The tutorial is a great introduction to the steering mechanics, and you quickly realize that the left stick only provides fine tune steering. To complete each race, you will need to rely heavily on drifting for almost every turn. Early in the game you are informed that all cars have been equipped with a Phase Shift Impact Prevention System, which will prevent you from colliding with other vehicles. This being a racing game, I thought that was strange. However, this impact prevention technology is a necessity. The courses are narrow and challenging, and eliminating the potential for crashes allows you to focus on your line. While other racing games provide an optimal race line with brake indicators, there is no such thing in Inertial Drift. It is up to you to find the best line for each vehicle.
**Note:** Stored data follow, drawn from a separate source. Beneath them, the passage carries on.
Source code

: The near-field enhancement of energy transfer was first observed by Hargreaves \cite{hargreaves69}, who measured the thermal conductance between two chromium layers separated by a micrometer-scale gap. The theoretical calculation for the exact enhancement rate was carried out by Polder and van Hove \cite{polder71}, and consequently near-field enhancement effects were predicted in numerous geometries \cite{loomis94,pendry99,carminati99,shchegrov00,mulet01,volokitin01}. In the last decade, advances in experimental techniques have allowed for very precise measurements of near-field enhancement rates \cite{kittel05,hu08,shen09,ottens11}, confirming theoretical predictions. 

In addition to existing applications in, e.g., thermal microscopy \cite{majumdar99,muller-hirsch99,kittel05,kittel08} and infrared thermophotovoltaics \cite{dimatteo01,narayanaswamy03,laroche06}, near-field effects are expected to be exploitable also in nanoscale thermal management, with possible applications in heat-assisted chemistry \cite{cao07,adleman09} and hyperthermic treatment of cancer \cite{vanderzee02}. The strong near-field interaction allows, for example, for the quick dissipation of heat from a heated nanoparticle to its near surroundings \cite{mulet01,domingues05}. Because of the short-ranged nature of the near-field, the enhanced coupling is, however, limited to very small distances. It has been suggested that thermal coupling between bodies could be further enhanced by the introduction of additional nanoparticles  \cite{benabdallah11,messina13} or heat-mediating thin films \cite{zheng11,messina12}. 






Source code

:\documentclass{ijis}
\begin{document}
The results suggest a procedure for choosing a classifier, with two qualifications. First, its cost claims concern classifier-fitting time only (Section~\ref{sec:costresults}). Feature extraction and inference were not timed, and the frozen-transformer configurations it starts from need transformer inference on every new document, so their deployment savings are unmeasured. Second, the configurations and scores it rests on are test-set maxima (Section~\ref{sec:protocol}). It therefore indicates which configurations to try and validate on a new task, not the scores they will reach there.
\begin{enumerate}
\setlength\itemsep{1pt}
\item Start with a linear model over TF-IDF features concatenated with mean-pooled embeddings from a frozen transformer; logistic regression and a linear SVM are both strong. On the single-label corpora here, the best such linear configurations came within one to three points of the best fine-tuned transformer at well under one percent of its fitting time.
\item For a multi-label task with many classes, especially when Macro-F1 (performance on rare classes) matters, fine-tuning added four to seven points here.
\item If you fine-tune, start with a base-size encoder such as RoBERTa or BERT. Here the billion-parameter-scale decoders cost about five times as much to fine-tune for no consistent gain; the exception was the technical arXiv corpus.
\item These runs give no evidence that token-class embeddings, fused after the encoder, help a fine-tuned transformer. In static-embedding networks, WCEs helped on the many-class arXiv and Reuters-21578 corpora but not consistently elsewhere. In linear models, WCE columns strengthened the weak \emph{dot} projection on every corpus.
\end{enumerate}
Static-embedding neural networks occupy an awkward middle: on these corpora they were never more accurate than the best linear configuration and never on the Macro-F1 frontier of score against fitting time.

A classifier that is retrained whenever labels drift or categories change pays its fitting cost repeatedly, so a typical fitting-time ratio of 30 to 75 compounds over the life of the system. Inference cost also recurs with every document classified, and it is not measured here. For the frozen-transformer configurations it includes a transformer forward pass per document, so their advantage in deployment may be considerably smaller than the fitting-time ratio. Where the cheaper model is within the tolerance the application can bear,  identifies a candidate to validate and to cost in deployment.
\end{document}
The story mode introduces you to a cast of four characters/vehicles to choose from, and you follow your driver as he/she prepares for the upcoming Grand Prix. The gameplay is streamlined: you start at a location and complete a series of 3 races to unlock the next track, rinse and repeat. There are seven different race types:
· Practice lets you familiarize yourself with the track. This is always available before jumping into events.
· Race is your standard 1 vs. 1 race against an opponent.
· Time Attack puts you alone on the course against the clock.
· Ghost Battle will put you 1 vs. 1 against a ghost vehicle driving that character’s optimal line in a 3-lap race.
· Dual puts you head to head against a single opponent, the distance between you and your opponent fills the distance bar. Get far enough ahead, and you win.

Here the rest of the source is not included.